To start with, I would take off the sum() to be sure you're not summing over multiple instances or interfaces. That is, try this query instead:
rate(node_network_receive_bytes_total{instance=~"ip-10-XX-XXX-44.us-west-2.compute.internal",device="eth0"}[5m])
Does that give one result, or multiple? If it's multiple then you'll need to investigate why. (For example: is instance=~ matching multiple instances? Are you doing federation so you have multiple copies of the same metric?)
If it's only a single result, and it's still showing around 22.5MB/sec, then you could always escalate to AWS support, to ask them why their traffic metering doesn't matching what is seen at the host. But since AWS is recording traffic levels 5 times lower than what node_exporter sees, you might want to keep it to yourself :-)

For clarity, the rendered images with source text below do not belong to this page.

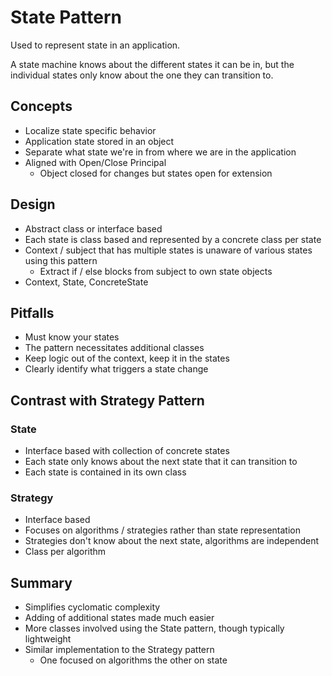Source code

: # State Pattern #

Used to represent state in an application.

A state machine knows about the different states it can be in, but the individual states only know about the one they can transition to.

## Concepts ##
- Localize state specific behavior
- Application state stored in an object
- Separate what state we're in from where we are in the application
- Aligned with Open/Close Principal
    - Object closed for changes but states open for extension

## Design ##
- Abstract class or interface based
- Each state is class based and represented by a concrete class per state
- Context / subject that has multiple states is unaware of various states using this pattern
    - Extract if / else blocks from subject to own state objects
- Context, State, ConcreteState

## Pitfalls ##
- Must know your states
- The pattern necessitates additional classes
- Keep logic out of the context, keep it in the states
- Clearly identify what triggers a state change

## Contrast with Strategy Pattern ##

### State ###
- Interface based with collection of concrete states
- Each state only knows about the next state that it can transition to
- Each state is contained in its own class

### Strategy ###
- Interface based
- Focuses on algorithms / strategies rather than state representation
- Strategies don't know about the next state, algorithms are independent
- Class per algorithm

## Summary ##
- Simplifies cyclomatic complexity
- Adding of additional states made much easier
- More classes involved using the State pattern, though typically lightweight
- Similar implementation to the Strategy pattern
    - One focused on algorithms the other on state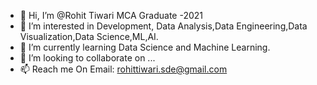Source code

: - 👋 Hi, I’m @Rohit Tiwari MCA Graduate -2021
- 👀 I’m interested in Development, Data Analysis,Data Engineering,Data Visualization,Data Science,ML,AI.
- 🌱 I’m currently learning Data Science and Machine Learning.
- 💞️ I’m looking to collaborate on ...
- 📫 Reach me On Email: rohittiwari.sde@gmail.com

<!---
Rohit-Tiwari-97/Rohit-Tiwari-97 is a ✨ special ✨ repository because its `README.md` (this file) appears on your GitHub profile.
You can click the Preview link to take a look at your changes.
--->
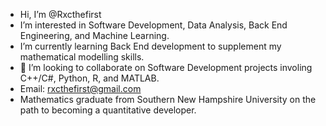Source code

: - Hi, I’m @Rxcthefirst
- I’m interested in Software Development, Data Analysis, Back End Engineering, and Machine Learning.
- I’m currently learning Back End development to supplement my mathematical modelling skills.
- 💞️ I’m looking to collaborate on Software Development projects involing C++/C#, Python, R, and MATLAB.
- Email: rxcthefirst@gmail.com
- Mathematics graduate from Southern New Hampshire University on the path to becoming a quantitative developer. 


<!---
Rxcthefirst/Rxcthefirst is a ✨ special ✨ repository because its `README.md` (this file) appears on your GitHub profile.
You can click the Preview link to take a look at your changes.
--->
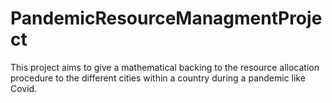 # PandemicResourceManagmentProject
This project aims to give a mathematical backing to the resource allocation procedure to the different cities within a country during a pandemic like Covid.
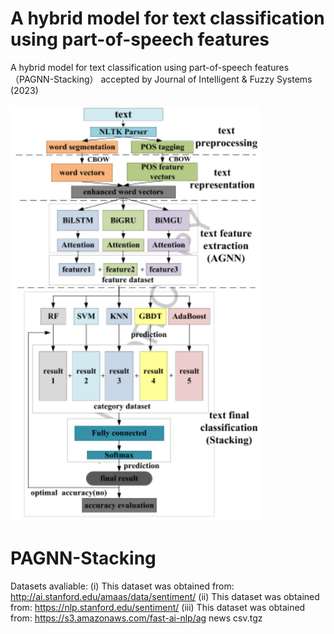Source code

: # A hybrid model for text classification using part-of-speech features 

A hybrid model for text classification using part-of-speech features （PAGNN-Stacking） accepted by Journal of Intelligent & Fuzzy Systems (2023)

<img src="https://github.com/ZouWang-spider/PAGNN-Stacking/blob/master/image/PAGNN-Stacking.png" alt="PAGNN-Stacking model" width="400"/>

# PAGNN-Stacking

Datasets avaliable:
(i) This dataset was obtained from: http://ai.stanford.edu/amaas/data/sentiment/
(ii) This dataset was obtained from: https://nlp.stanford.edu/sentiment/
(iii) This dataset was obtained from: https://s3.amazonaws.com/fast-ai-nlp/ag news csv.tgz
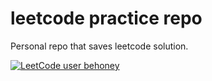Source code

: # leetcode practice repo

Personal repo that saves leetcode solution.



[![LeetCode user behoney](https://img.shields.io/badge/dynamic/json?style=flat-square&labelColor=black&color=%23ffa116&label=Solved&query=solved&url=https%3A%2F%2Fleetcode-badge.vercel.app%2Fapi%2Fusers%2Fbehoney&logo=leetcode&logoColor=yellow)](https://leetcode.com/behoney/)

The other things I'd do are:
- look at node_network_transmit_bytes_total, and the corresponding AWS transmit metric. Maybe they consider "send" and "receive" the other way round.
- treble-check that you're looking at the same instance
- look at what proportion of packets are broadcast/multicast [compare node_network_receive_packets_total and node_network_receive_multicast_total] - those probably don't count towards ingress/egress totals
- look at what proportion of traffic is going between hosts on the same LAN, e.g. using
sniffnet.net. It could be that AWS are only counting Internet ingress traffic, not local traffic.
Personally I'd trust node_exporter more than AWS: that AWS line is suspiciously flat.